Example 14 What is the formula of barium hydroxide?
Solution
Barium is not a polyatomic ion. Barium ions are monatomic and we can decide the charge by noting the location of barium in the periodic table. We find barium in group 2A, so we expect the barium ion to be Ba2+. Hydroxide, on the other hand, is a polyatomic ion, so we must either know what it is or look it up in a table of polyatomic ions. We can not look it up in the periodic table because hydroxide is not simply the anion of an element. It is composed of TWO elements. The hydroxide ion is OH-. Now that we know what the ions are, we can proceed as usual.
The ions are Ba2+ and OH-. The charges encountered (without regard to sign) are 2 and 1. The LCD of 2 and 1 is 2. The subscript of each ion is calculated by dividing the LCD by the ion charge.
For Ba2+ we have 2 / 2 = 1
For OH- we have 2 / 1 = 2
Therefore, the barium ion must be taken once, and the hydroxide ion must be taken twice. Remember that when a polyatomic ion is taken more than once, it must be enclosed in parentheses. Therefore, in our formula, we must enclose the hydroxide group, OH-, in parentheses.
The formula of barium hydroxide is Ba(OH)2. The subscript of 1 on barium is understood and not written. A common error on this problem is to write the formula as BaOH2. This is incorrect becasue it only takes the H atom twice and not the O atom. Both the O and H atoms in OH- must be taken twice. This is because OH- is a group and must be taken as a unit.
Example 15 What is the formula of ammonium nitride?
Solution
Ammonium is a polyatomic ion. You will find it listed in tables as NH4+. But nitride is a monatomic ion. Generally, if the anion ends in -ide, it is a monatomic ion rather than a polyatomic ion. The exceptions to this are hydroxide (OH-), cyanide (CN-) and peroxide (O22-). Since nitride is not one of these three exceptions, we conclude that it is monatomic. Therefore, we use the periodic table to decide on the charge of the nitride ion. The name nitride is derived from the name nitrogen. We find nitrogen in group 5A of the periodic table, so we expect the nitride ion to be N3-. Now that we know what the ions are, we proceed as usual.
The ions are NH4+ and N3-. The charges encountered (without regard to sign) are 1 and 3. The LCD of 1 and 3 is 3. The subscript of each ion is calculated by dividing the LCD by the ion charge.

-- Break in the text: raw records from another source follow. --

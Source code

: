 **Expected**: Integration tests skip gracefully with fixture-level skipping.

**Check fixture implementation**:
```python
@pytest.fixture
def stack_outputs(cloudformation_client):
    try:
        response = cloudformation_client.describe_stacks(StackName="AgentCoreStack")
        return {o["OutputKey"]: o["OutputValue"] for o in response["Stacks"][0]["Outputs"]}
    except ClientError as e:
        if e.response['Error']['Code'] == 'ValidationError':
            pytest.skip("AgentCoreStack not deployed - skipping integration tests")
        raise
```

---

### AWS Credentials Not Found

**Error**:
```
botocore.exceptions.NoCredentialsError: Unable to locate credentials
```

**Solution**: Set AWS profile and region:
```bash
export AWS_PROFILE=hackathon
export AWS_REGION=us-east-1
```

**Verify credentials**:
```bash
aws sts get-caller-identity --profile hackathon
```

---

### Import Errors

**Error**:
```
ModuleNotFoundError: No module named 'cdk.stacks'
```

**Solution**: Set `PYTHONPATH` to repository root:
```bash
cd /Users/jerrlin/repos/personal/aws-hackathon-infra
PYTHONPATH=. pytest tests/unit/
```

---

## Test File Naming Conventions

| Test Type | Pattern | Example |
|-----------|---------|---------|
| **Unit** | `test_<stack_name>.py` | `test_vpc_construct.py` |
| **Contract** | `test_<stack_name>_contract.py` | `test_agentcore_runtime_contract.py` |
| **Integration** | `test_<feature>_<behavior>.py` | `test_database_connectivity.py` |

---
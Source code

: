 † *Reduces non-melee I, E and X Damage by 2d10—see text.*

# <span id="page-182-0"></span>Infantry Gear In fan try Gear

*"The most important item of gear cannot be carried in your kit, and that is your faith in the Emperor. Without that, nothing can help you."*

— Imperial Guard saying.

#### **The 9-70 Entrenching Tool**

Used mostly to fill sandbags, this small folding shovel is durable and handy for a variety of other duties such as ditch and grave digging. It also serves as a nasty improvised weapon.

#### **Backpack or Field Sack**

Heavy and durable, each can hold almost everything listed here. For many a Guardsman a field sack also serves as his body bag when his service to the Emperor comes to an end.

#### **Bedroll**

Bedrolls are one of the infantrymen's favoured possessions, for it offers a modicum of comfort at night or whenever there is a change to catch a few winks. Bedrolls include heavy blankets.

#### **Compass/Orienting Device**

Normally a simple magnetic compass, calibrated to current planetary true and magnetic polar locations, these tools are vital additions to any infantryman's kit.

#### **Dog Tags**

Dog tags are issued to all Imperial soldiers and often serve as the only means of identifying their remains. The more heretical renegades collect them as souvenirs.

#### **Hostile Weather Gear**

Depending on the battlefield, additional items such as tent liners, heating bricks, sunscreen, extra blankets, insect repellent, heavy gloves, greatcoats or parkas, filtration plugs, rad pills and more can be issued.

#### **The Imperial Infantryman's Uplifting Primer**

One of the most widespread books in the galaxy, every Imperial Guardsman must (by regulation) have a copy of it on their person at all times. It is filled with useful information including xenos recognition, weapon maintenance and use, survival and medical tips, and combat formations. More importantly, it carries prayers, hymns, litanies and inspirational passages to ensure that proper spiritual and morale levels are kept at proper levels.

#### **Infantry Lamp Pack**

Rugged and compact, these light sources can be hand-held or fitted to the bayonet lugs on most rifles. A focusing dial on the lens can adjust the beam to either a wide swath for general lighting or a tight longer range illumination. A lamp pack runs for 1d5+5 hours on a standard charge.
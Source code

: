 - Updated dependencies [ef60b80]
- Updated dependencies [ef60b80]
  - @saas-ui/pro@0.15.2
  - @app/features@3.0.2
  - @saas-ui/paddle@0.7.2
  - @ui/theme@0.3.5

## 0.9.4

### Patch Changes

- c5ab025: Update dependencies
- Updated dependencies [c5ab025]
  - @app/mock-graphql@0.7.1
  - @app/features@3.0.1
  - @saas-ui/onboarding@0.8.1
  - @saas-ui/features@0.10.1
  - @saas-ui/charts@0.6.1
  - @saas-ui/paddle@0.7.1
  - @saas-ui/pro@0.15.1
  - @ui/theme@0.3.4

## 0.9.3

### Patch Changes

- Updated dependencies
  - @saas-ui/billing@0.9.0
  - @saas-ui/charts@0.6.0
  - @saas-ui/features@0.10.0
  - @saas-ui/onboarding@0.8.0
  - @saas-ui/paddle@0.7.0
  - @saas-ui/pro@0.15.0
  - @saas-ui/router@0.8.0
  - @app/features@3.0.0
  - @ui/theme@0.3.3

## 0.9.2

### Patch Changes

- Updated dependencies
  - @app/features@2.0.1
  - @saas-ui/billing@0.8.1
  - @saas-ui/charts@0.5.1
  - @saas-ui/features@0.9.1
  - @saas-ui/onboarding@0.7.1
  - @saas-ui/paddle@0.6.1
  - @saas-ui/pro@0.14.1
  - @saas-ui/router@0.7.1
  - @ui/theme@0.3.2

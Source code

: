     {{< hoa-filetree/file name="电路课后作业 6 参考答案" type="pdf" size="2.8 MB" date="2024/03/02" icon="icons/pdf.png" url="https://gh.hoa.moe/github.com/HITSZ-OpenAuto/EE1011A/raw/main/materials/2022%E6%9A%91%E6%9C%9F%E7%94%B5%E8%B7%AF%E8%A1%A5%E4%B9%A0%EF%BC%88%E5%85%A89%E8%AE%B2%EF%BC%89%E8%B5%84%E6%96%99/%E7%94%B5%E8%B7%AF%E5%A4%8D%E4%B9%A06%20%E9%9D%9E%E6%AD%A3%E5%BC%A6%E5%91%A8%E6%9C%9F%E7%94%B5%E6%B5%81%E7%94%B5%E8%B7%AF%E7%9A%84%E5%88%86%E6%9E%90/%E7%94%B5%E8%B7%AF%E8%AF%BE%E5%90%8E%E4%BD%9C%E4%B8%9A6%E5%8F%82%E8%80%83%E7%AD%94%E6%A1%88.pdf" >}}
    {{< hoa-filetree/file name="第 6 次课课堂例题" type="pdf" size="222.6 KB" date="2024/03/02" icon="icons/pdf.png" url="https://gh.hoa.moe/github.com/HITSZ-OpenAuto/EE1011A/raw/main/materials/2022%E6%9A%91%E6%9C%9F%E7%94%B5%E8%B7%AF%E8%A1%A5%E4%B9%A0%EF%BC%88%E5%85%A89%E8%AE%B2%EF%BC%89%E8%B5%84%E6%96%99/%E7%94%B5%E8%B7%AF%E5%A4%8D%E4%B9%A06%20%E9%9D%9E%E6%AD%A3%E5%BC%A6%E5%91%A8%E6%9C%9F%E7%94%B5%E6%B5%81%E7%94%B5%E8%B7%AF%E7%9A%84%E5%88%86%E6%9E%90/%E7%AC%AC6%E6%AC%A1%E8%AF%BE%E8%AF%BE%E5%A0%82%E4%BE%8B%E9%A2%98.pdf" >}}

For NH4+ we have 3 / 1 = 3
For N3- we have 3 / 3 = 1
Therefore, the NH4+ ion must be taken 3 times, and the N3- ion must be taken 1 time. So the formula of ammonium nitride is (NH4)3N. The subscript of 1 on N is understood and not written.
Example 16 What is the formula of aluminum carbonate?
Solution
Aluminum will form monatomic ions. By the location of aluminum -- in group 3A of the periodic table -- we expect the aluminum ion to be Al3+. Carbonate is a polyatomic ion. A good clue is that it's name does not end in -ide. Recall that most anions ending in -ide are monatomic. All anions NOT ending in -ide are polyatomic. The carbonate ion is CO32-. Now that we know what the ions are, we can proceed as usual.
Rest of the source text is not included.